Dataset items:
□ □ □ □ □
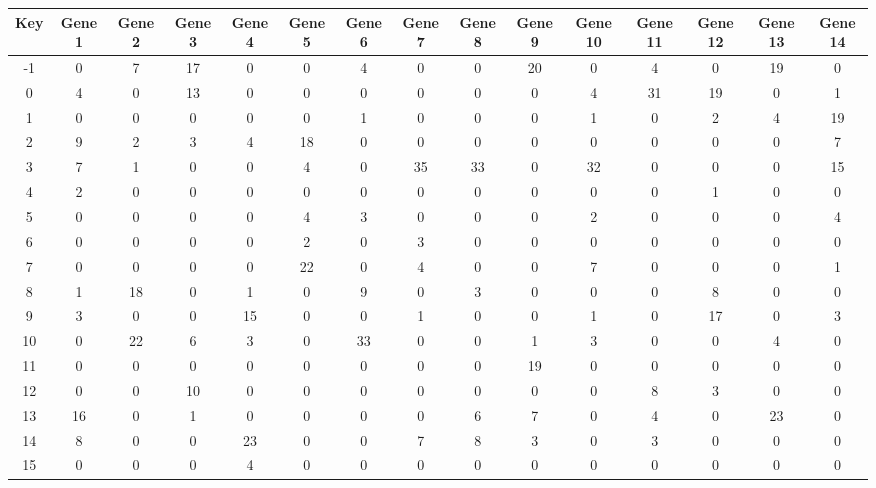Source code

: \begin{tabular}{|c|c|c|c|c|c|c|c|c|c|c|c|c|c|c|}
\hline
Key & Gene 1 & Gene 2 & Gene 3 & Gene 4 & Gene 5 & Gene 6 & Gene 7 & Gene 8 & Gene 9 & Gene 10 & Gene 11 & Gene 12 & Gene 13 & Gene 14 \\
\hline
-1 & 0 & 7 & 17 & 0 & 0 & 4 & 0 & 0 & 20 & 0 & 4 & 0 & 19 & 0 \\
0 & 4 & 0 & 13 & 0 & 0 & 0 & 0 & 0 & 0 & 4 & 31 & 19 & 0 & 1 \\
1 & 0 & 0 & 0 & 0 & 0 & 1 & 0 & 0 & 0 & 1 & 0 & 2 & 4 & 19 \\
2 & 9 & 2 & 3 & 4 & 18 & 0 & 0 & 0 & 0 & 0 & 0 & 0 & 0 & 7 \\
3 & 7 & 1 & 0 & 0 & 4 & 0 & 35 & 33 & 0 & 32 & 0 & 0 & 0 & 15 \\
4 & 2 & 0 & 0 & 0 & 0 & 0 & 0 & 0 & 0 & 0 & 0 & 1 & 0 & 0 \\
5 & 0 & 0 & 0 & 0 & 4 & 3 & 0 & 0 & 0 & 2 & 0 & 0 & 0 & 4 \\
6 & 0 & 0 & 0 & 0 & 2 & 0 & 3 & 0 & 0 & 0 & 0 & 0 & 0 & 0 \\
7 & 0 & 0 & 0 & 0 & 22 & 0 & 4 & 0 & 0 & 7 & 0 & 0 & 0 & 1 \\
8 & 1 & 18 & 0 & 1 & 0 & 9 & 0 & 3 & 0 & 0 & 0 & 8 & 0 & 0 \\
9 & 3 & 0 & 0 & 15 & 0 & 0 & 1 & 0 & 0 & 1 & 0 & 17 & 0 & 3 \\
10 & 0 & 22 & 6 & 3 & 0 & 33 & 0 & 0 & 1 & 3 & 0 & 0 & 4 & 0 \\
11 & 0 & 0 & 0 & 0 & 0 & 0 & 0 & 0 & 19 & 0 & 0 & 0 & 0 & 0 \\
12 & 0 & 0 & 10 & 0 & 0 & 0 & 0 & 0 & 0 & 0 & 8 & 3 & 0 & 0 \\
13 & 16 & 0 & 1 & 0 & 0 & 0 & 0 & 6 & 7 & 0 & 4 & 0 & 23 & 0 \\
14 & 8 & 0 & 0 & 23 & 0 & 0 & 7 & 8 & 3 & 0 & 3 & 0 & 0 & 0 \\
15 & 0 & 0 & 0 & 4 & 0 & 0 & 0 & 0 & 0 & 0 & 0 & 0 & 0 & 0 \\
\hline
\end{tabular}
□ □ □ □ □
Exercise description
An exact copy of every entry, pictures left out, is what to write here.

Task output
Source code

: \begin{tabular}{|c|c|c|c|c|c|c|c|c|c|c|c|c|c|c|}
\hline
Key & Gene 1 & Gene 2 & Gene 3 & Gene 4 & Gene 5 & Gene 6 & Gene 7 & Gene 8 & Gene 9 & Gene 10 & Gene 11 & Gene 12 & Gene 13 & Gene 14 \\
\hline
-1 & 0 & 7 & 17 & 0 & 0 & 4 & 0 & 0 & 20 & 0 & 4 & 0 & 19 & 0 \\
0 & 4 & 0 & 13 & 0 & 0 & 0 & 0 & 0 & 0 & 4 & 31 & 19 & 0 & 1 \\
1 & 0 & 0 & 0 & 0 & 0 & 1 & 0 & 0 & 0 & 1 & 0 & 2 & 4 & 19 \\
2 & 9 & 2 & 3 & 4 & 18 & 0 & 0 & 0 & 0 & 0 & 0 & 0 & 0 & 7 \\
3 & 7 & 1 & 0 & 0 & 4 & 0 & 35 & 33 & 0 & 32 & 0 & 0 & 0 & 15 \\
4 & 2 & 0 & 0 & 0 & 0 & 0 & 0 & 0 & 0 & 0 & 0 & 1 & 0 & 0 \\
5 & 0 & 0 & 0 & 0 & 4 & 3 & 0 & 0 & 0 & 2 & 0 & 0 & 0 & 4 \\
6 & 0 & 0 & 0 & 0 & 2 & 0 & 3 & 0 & 0 & 0 & 0 & 0 & 0 & 0 \\
7 & 0 & 0 & 0 & 0 & 22 & 0 & 4 & 0 & 0 & 7 & 0 & 0 & 0 & 1 \\
8 & 1 & 18 & 0 & 1 & 0 & 9 & 0 & 3 & 0 & 0 & 0 & 8 & 0 & 0 \\
9 & 3 & 0 & 0 & 15 & 0 & 0 & 1 & 0 & 0 & 1 & 0 & 17 & 0 & 3 \\
10 & 0 & 22 & 6 & 3 & 0 & 33 & 0 & 0 & 1 & 3 & 0 & 0 & 4 & 0 \\
11 & 0 & 0 & 0 & 0 & 0 & 0 & 0 & 0 & 19 & 0 & 0 & 0 & 0 & 0 \\
12 & 0 & 0 & 10 & 0 & 0 & 0 & 0 & 0 & 0 & 0 & 8 & 3 & 0 & 0 \\
13 & 16 & 0 & 1 & 0 & 0 & 0 & 0 & 6 & 7 & 0 & 4 & 0 & 23 & 0 \\
14 & 8 & 0 & 0 & 23 & 0 & 0 & 7 & 8 & 3 & 0 & 3 & 0 & 0 & 0 \\
15 & 0 & 0 & 0 & 4 & 0 & 0 & 0 & 0 & 0 & 0 & 0 & 0 & 0 & 0 \\
\hline
\end{tabular}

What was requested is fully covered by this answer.